The estate tax is levied on property as it passes ownership from a dead person onto their heirs on estates worth more than $5.5 million (double for couples) and Buffet said he thinks it would be a “terrible mistake” to get rid of it.
Buffet, the billionaire investor who heads Berkshire Hathaway, is worth about $75 billion and he spelled out how getting rid of the estate tax would affect wealthy Americans like him.
“If they pass the bill they’re talking about, I could leave $75 billion to a bunch of children and grandchildren and great-grandchildren. And if I left it to 35 of them, they’d each have a couple billion dollars,” Buffett said.
“Is that a great way to allocate resources in the United States?” he asked rhetorically.
Eliminating the so-called “death tax” could lead to dynasty building as the richest Americans continue to hold on to the majority of the wealth in the nation — the 20 wealthiest people in America now own more than half of the nation’s wealth, which Buffet said is a poor allocation of resources.

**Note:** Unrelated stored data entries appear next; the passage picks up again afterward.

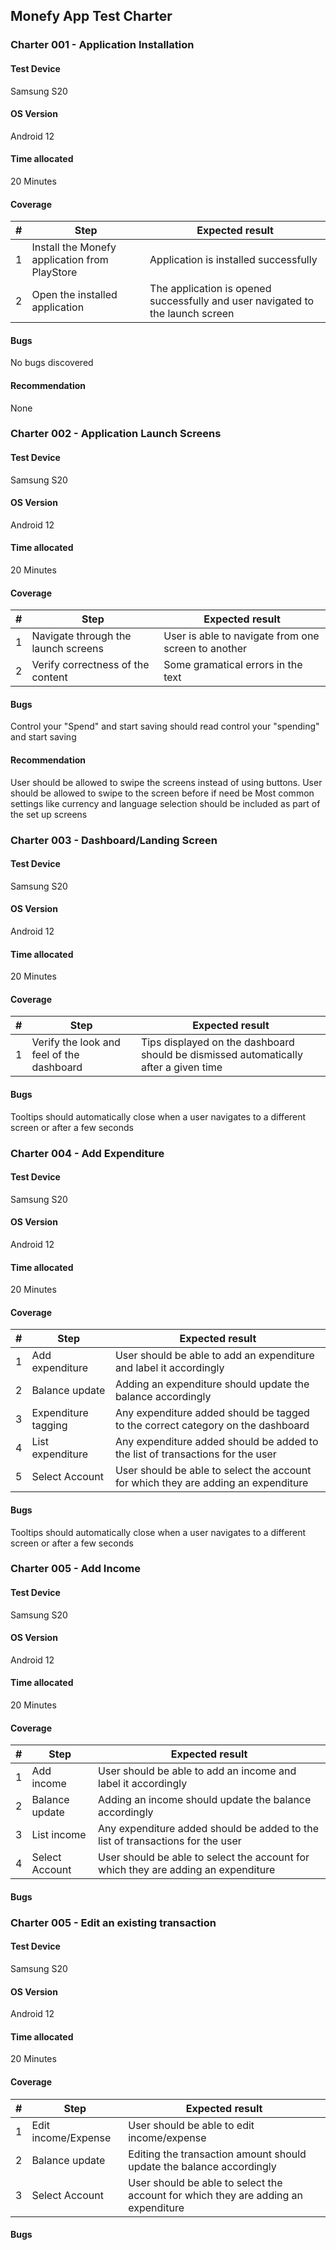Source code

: ## Monefy App Test Charter

### Charter 001 - Application Installation
#### Test Device
Samsung S20
#### OS Version
Android 12
#### Time allocated
20 Minutes
#### Coverage
|#| Step | Expected result |
| ------ | ------ | ------ |
|1| Install the Monefy application from PlayStore | Application is installed successfully |
|2| Open the installed application| The application is opened successfully and user navigated to the launch screen |
#### Bugs
No bugs discovered
#### Recommendation
None


### Charter 002 - Application Launch Screens
#### Test Device
Samsung S20
#### OS Version
Android 12
#### Time allocated
20 Minutes
#### Coverage
|#| Step | Expected result |
| ------ | ------ | ------ |
|1| Navigate through the launch screens | User is able to navigate from one screen to another |
|2| Verify correctness of the content| Some gramatical errors in the text |
#### Bugs
Control your "Spend" and start saving should read control your "spending" and start saving
#### Recommendation
User should be allowed to swipe the screens instead of using buttons. User should be allowed to swipe to the screen before if need be
Most common settings like currency and language selection should be included as part of the set up screens

### Charter 003 - Dashboard/Landing Screen
#### Test Device
Samsung S20
#### OS Version
Android 12
#### Time allocated
20 Minutes
#### Coverage
|#| Step | Expected result |
| ------ | ------ | ------ |
|1| Verify the look and feel of the dashboard | Tips displayed on the dashboard should be dismissed automatically after a given time  |

#### Bugs
Tooltips should automatically close when a user navigates to a different screen or after a few seconds

### Charter 004 - Add Expenditure
#### Test Device
Samsung S20
#### OS Version
Android 12
#### Time allocated
20 Minutes
#### Coverage
|#| Step | Expected result |
| ------ | ------ | ------ |
|1| Add expenditure | User should be able to add an expenditure and label it accordingly  |
|2| Balance update | Adding an expenditure should update the balance accordingly |
|3| Expenditure tagging | Any expenditure added should be tagged to the correct category on the dashboard |
|4| List expenditure | Any expenditure added should be added to the list of transactions for the user |
|5| Select Account |User should be able to select the account for which they are adding an expenditure |

#### Bugs
Tooltips should automatically close when a user navigates to a different screen or after a few seconds

### Charter 005 - Add Income
#### Test Device
Samsung S20
#### OS Version
Android 12
#### Time allocated
20 Minutes
#### Coverage
|#| Step | Expected result |
| ------ | ------ | ------ |
|1| Add income | User should be able to add an income and label it accordingly  |
|2| Balance update | Adding an income should update the balance accordingly |
|3| List income | Any expenditure added should be added to the list of transactions for the user |
|4| Select Account |User should be able to select the account for which they are adding an expenditure |

#### Bugs


### Charter 005 - Edit an existing transaction
#### Test Device
Samsung S20
#### OS Version
Android 12
#### Time allocated
20 Minutes
#### Coverage
|#| Step | Expected result |
| ------ | ------ | ------ |
|1| Edit income/Expense | User should be able to edit income/expense  |
|2| Balance update | Editing the transaction amount should update the balance accordingly |
|3| Select Account |User should be able to select the account for which they are adding an expenditure |

#### Bugs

“I sure don’t think that’s good for a society where there’s a ton of inequality to start with,” he said on CNBC’s “Squawk Box.”
Buffet argued the estate tax doesn’t actually affect most Americans and serves a purpose to break up and redistribute wealth in the United States.
“It’s not a death tax,” Buffet said. “There are going to be 2.6 million people who die this year in the United States and there will be about 5,000 tax returns of estates that they tax.”
Getting rid of the 40 percent estate tax has been a hot button among Republicans for years and was included in Trump’s tax plan that was unveiled last week — a plan some claim was designed to pad the pockets of the rich. The reform measure also recommends cutting corporate taxes and simplifying the tax code.